What the exercise asks: Go through the entries below and copy every line that holds the word "Features".

Given data: Begin

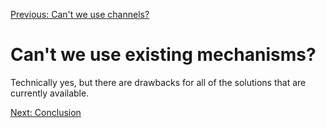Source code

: [Previous: Can't we use channels?](./03_03_channels.md)

# Can't we use existing mechanisms?

Technically yes, but there are drawbacks for all of the solutions that are currently available.

[Next: Conclusion](./03_04_conclusion.md)
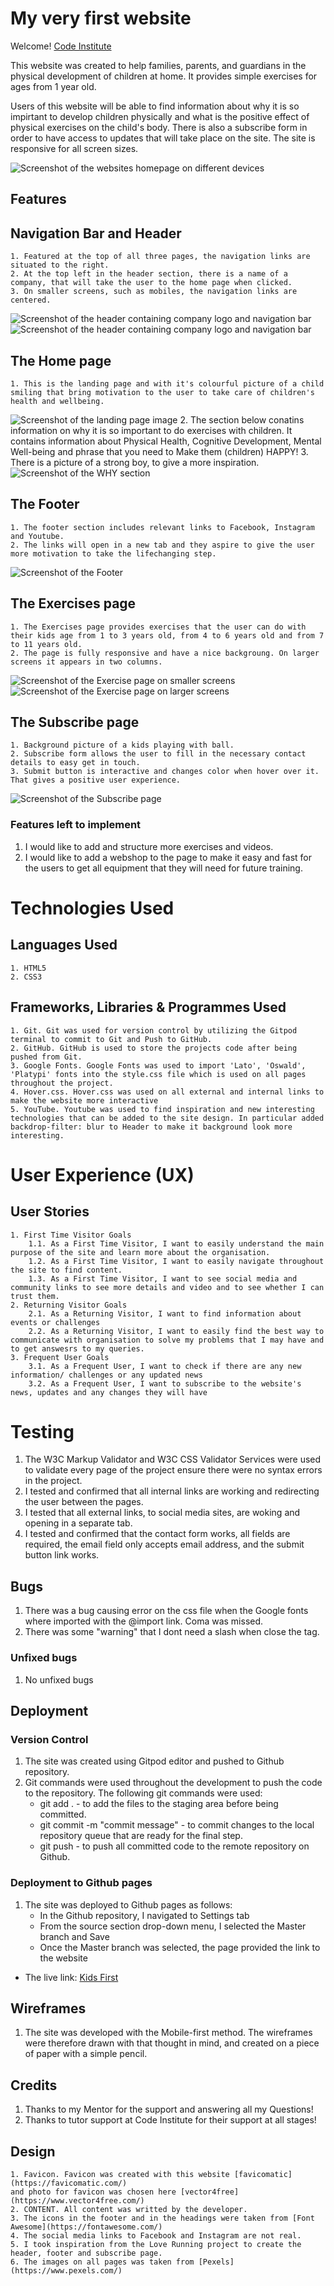 # My very first  website

Welcome! [Code Institute](http://codeinstitute.net) 

This website was created to help families, parents, and guardians in the physical development of children at home. It provides simple exercises for ages from 1 year old.

Users of this website will be able to find information about why it is so impirtant to develop children physically and what is the positive effect of physical exercises on the child's body. There is also a subscribe form in order to have access to updates that will take place on the site. The site is responsive for all screen sizes.

![Screenshot of the websites homepage on different devices](assets/images/all-devices.png) 

## Features
## Navigation Bar and Header
    1. Featured at the top of all three pages, the navigation links are situated to the right. 
    2. At the top left in the header section, there is a name of a company, that will take the user to the home page when clicked.
    3. On smaller screens, such as mobiles, the navigation links are centered.

![Screenshot of the header containing company logo and navigation bar](/assets/images/small-nav.png)
![Screenshot of the header containing company logo and navigation bar](/assets/images/big-nav.png)

## The Home page
    1. This is the landing page and with it's colourful picture of a child smiling that bring motivation to the user to take care of children's health and wellbeing.
![Screenshot of the landing page image ](/assets/images/landingpage.png)
    2. The section below conatins information on why it is so important to do exercises with children. It contains information about Physical Health, Cognitive Development, Mental Well-being and phrase that you need to Make them (children) HAPPY!
    3. There is a picture of a strong boy, to give a more inspiration.
![Screenshot of the WHY section ](/assets/images/why-section.png)

## The Footer
    1. The footer section includes relevant links to Facebook, Instagram and Youtube.
    2. The links will open in a new tab and they aspire to give the user more motivation to take the lifechanging step.
![Screenshot of the Footer ](/assets/images/footer.png)

## The Exercises page
    1. The Exercises page provides exercises that the user can do with their kids age from 1 to 3 years old, from 4 to 6 years old and from 7 to 11 years old.
    2. The page is fully responsive and have a nice backgroung. On larger screens it appears in two columns.
![Screenshot of the Exercise page on smaller screens ](/assets/images/ex-small.png)
![Screenshot of the Exercise page on larger screens ](/assets/images/ex-larger.png)

## The Subscribe page
    1. Background picture of a kids playing with ball. 
    2. Subscribe form allows the user to fill in the necessary contact details to easy get in touch. 
    3. Submit button is interactive and changes color when hover over it. That gives a positive user experience.

![Screenshot of the Subscribe page](/assets/images/subscribe.png)

### Features left to implement
1. I would like to add and structure more exercises and videos.
2. I would like to add a webshop to the page to make it easy and fast for the users to get all equipment that they will need for future training.

# Technologies Used
## Languages Used
    1. HTML5
    2. CSS3
## Frameworks, Libraries & Programmes Used
    1. Git. Git was used for version control by utilizing the Gitpod terminal to commit to Git and Push to GitHub.
    2. GitHub. GitHub is used to store the projects code after being pushed from Git.
    3. Google Fonts. Google Fonts was used to import 'Lato', 'Oswald', 'Platypi' fonts into the style.css file which is used on all pages throughout the project.
    4. Hover.css. Hover.css was used on all external and internal links to make the website more interactive
    5. YouTube. Youtube was used to find inspiration and new interesting technologies that can be added to the site design. In particular added backdrop-filter: blur to Header to make it background look more interesting.

# User Experience (UX)
## User Stories
    1. First Time Visitor Goals
        1.1. As a First Time Visitor, I want to easily understand the main purpose of the site and learn more about the organisation.
        1.2. As a First Time Visitor, I want to easily navigate throughout the site to find content.
        1.3. As a First Time Visitor, I want to see social media and community links to see more details and video and to see whether I can trust them.
    2. Returning Visitor Goals
        2.1. As a Returning Visitor, I want to find information about events or challenges
        2.2. As a Returning Visitor, I want to easily find the best way to communicate with organisation to solve my problems that I may have and to get answesrs to my queries.
    3. Frequent User Goals
        3.1. As a Frequent User, I want to check if there are any new information/ challenges or any updated news
        3.2. As a Frequent User, I want to subscribe to the website's news, updates and any changes they will have

# Testing
1. The W3C Markup Validator and W3C CSS Validator Services were used to validate every page of the project ensure there were no syntax errors in the project.
2. I tested and confirmed that all internal links are working and redirecting the user between the pages.
3. I tested that all external links, to social media sites, are woking and opening in a separate tab.
4. I tested and confirmed that the contact form works, all fields are required, the email field only accepts email address, and the submit button link works.

 ## Bugs
1. There was a bug causing error on the css file when the Google fonts where imported with the @import link. Coma was missed. 
2. There was some "warning" that I dont need a slash when close the <link> tag.

### Unfixed bugs
1. No unfixed bugs

## Deployment

### Version Control
1. The site was created using Gitpod editor and pushed to Github repository.
2. Git commands were used throughout the development to push the code to the repository. The following git commands were used:
    -   git add . - to add the files to the staging area before being committed.
    -   git commit -m "commit message" - to commit changes to the local repository queue that are ready for the final step.
    -   git push - to push all committed code to the remote repository on Github.

### Deployment to Github pages
1. The site was deployed to Github pages as follows:
    -   In the Github repository, I navigated to Settings tab
    -   From the source section drop-down menu, I selected the Master branch and Save
    -   Once the Master branch was selected, the page provided the link to the website
-   The live link: [Kids First](https://inna-kot.github.io/firstProject/)


## Wireframes
1. The site was developed with the Mobile-first method. The wireframes were therefore drawn with that thought in mind, and created on a piece of paper with a simple pencil.

## Credits
1. Thanks to my Mentor for the support and answering all my Questions!
2. Thanks to tutor support at Code Institute for their support at all stages!

## Design
    1. Favicon. Favicon was created with this website [favicomatic](https://favicomatic.com/) 
    and photo for favicon was chosen here [vector4free](https://www.vector4free.com/)    
    2. CONTENT. All content was writted by the developer.
    3. The icons in the footer and in the headings were taken from [Font Awesome](https://fontawesome.com/)   
    4. The social media links to Facebook and Instagram are not real.
    5. I took inspiration from the Love Running project to create the header, footer and subscribe page.
    6. The images on all pages was taken from [Pexels](https://www.pexels.com/)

Given data: End

Result of this exercise:
## Features
### Features left to implement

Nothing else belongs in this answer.